Nelson is perhaps best know for his quirky and delectably offbeat
character roles in films like O BROTHER, WHERE ART THOU? And SYRIANA, but
many lay filmgoers forget that he is also a director of a formidable
talent. He made one of the
more interesting adaptations of Shakespeare in 2001’s O and, for my
money, he made one of the most criminally undervalued and one of the best
least seen films about the Holocaust in THE GREY ZONE, also from 2001.
Nelson
takes on the dual role of writer and director in LEAVES OF GRASS, a film
that reflects his skill behind the camera, but seems to thrash about
aimlessly in terms of its narrative and tone. That, and it seems made up of
divergent pieces from other better films.
There is nothing inherently wrong with a film that is
off-the-wall and peculiar, and one of the compliments that I will pay
LEAVES OF GRASS is that it's likeably abnormal (a vibe that Nelson seems to liberally
borrow from the Coen Brothers). Yet,
LEAVES OF GRASS is almost impenetrably difficult to label: it’s a stoner
comedy…then a pseudo-intellectual flick, then a small
town family melodrama...and then a grisly
and
gratuitously violent exploration into its seedy characters…and
oftentimes it morphs in and out of these descriptors.

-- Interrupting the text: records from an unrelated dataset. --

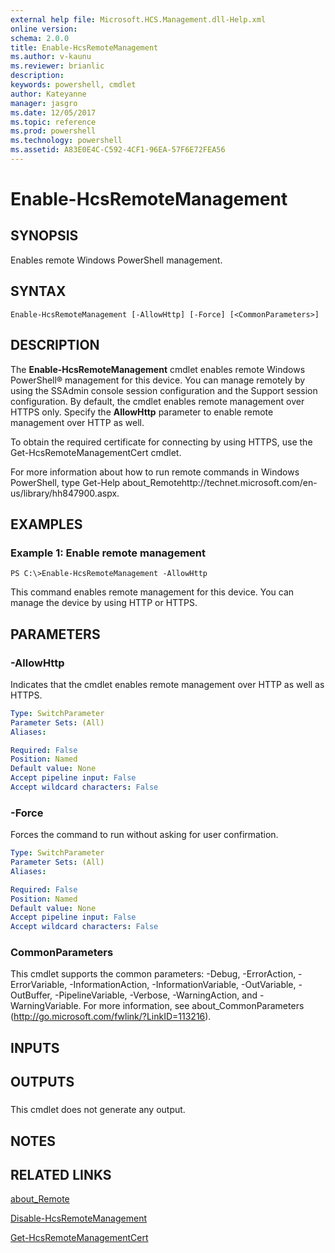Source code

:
```yaml
---
external help file: Microsoft.HCS.Management.dll-Help.xml
online version: 
schema: 2.0.0
title: Enable-HcsRemoteManagement
ms.author: v-kaunu
ms.reviewer: brianlic
description: 
keywords: powershell, cmdlet
author: Kateyanne
manager: jasgro
ms.date: 12/05/2017
ms.topic: reference
ms.prod: powershell
ms.technology: powershell
ms.assetid: A83E0E4C-C592-4CF1-96EA-57F6E72FEA56
---
```


# Enable-HcsRemoteManagement

## SYNOPSIS
Enables remote Windows PowerShell management.

## SYNTAX

```
Enable-HcsRemoteManagement [-AllowHttp] [-Force] [<CommonParameters>]
```

## DESCRIPTION
The **Enable-HcsRemoteManagement** cmdlet enables remote Windows PowerShell® management for this device.
You can manage remotely by using the SSAdmin console session configuration and the Support session configuration.
By default, the cmdlet enables remote management over HTTPS only.
Specify the **AllowHttp** parameter to enable remote management over HTTP as well.

To obtain the required certificate for connecting by using HTTPS, use the Get-HcsRemoteManagementCert cmdlet.

For more information about how to run remote commands in Windows PowerShell, type Get-Help about_Remotehttp://technet.microsoft.com/en-us/library/hh847900.aspx.

## EXAMPLES

### Example 1: Enable remote management
```
PS C:\>Enable-HcsRemoteManagement -AllowHttp
```

This command enables remote management for this device.
You can manage the device by using HTTP or HTTPS.

## PARAMETERS

### -AllowHttp
Indicates that the cmdlet enables remote management over HTTP as well as HTTPS.

```yaml
Type: SwitchParameter
Parameter Sets: (All)
Aliases: 

Required: False
Position: Named
Default value: None
Accept pipeline input: False
Accept wildcard characters: False
```

### -Force
Forces the command to run without asking for user confirmation.

```yaml
Type: SwitchParameter
Parameter Sets: (All)
Aliases: 

Required: False
Position: Named
Default value: None
Accept pipeline input: False
Accept wildcard characters: False
```

### CommonParameters
This cmdlet supports the common parameters: -Debug, -ErrorAction, -ErrorVariable, -InformationAction, -InformationVariable, -OutVariable, -OutBuffer, -PipelineVariable, -Verbose, -WarningAction, and -WarningVariable. For more information, see about_CommonParameters (http://go.microsoft.com/fwlink/?LinkID=113216).

## INPUTS

## OUTPUTS

###  
This cmdlet does not generate any output.

## NOTES

## RELATED LINKS

[about_Remote](https://technet.microsoft.com/en-us/library/hh847900.aspx)

[Disable-HcsRemoteManagement](./Disable-HcsRemoteManagement.md)

[Get-HcsRemoteManagementCert](./Get-HcsRemoteManagementCert.md)


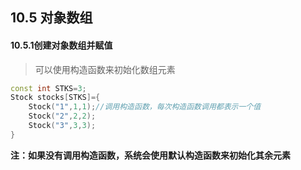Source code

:## 10.5 对象数组

#### 10.5.1创建对象数组并赋值

> 可以使用构造函数来初始化数组元素

```c++
const int STKS=3;
Stock stocks[STKS]={
    Stock("1",1,1);//调用构造函数，每次构造函数调用都表示一个值
    Stock("2",2,2);
    Stock("3",3,3);
}
```

**注：如果没有调用构造函数，系统会使用默认构造函数来初始化其余元素**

Too many disparaging elements vie for attention and cohesion in
LEAVES OF GRASS, which ultimately hurts it from feeling like a satisfying
whole. There
is a considerable amount of fun, though, to see the great and always
dependable Edward Norton (also serving as producer) playing twin brother
characters that, through movie magic and some ingenuity, are able to
smoothly interact with one another on screen.
In most cases, films that have one actor playing twins can seem
like a hooky device, but in other more notable examples (like ADAPTATION), the results can be sublime.
One of the most notable successes of LEAVES OF GRASS is to see the
actor completely inhabit both of his roles and make each one distinctively
his very own, and it's crucial that his performance (or, performances) work
to help override the gimmicky aspects of playing twins.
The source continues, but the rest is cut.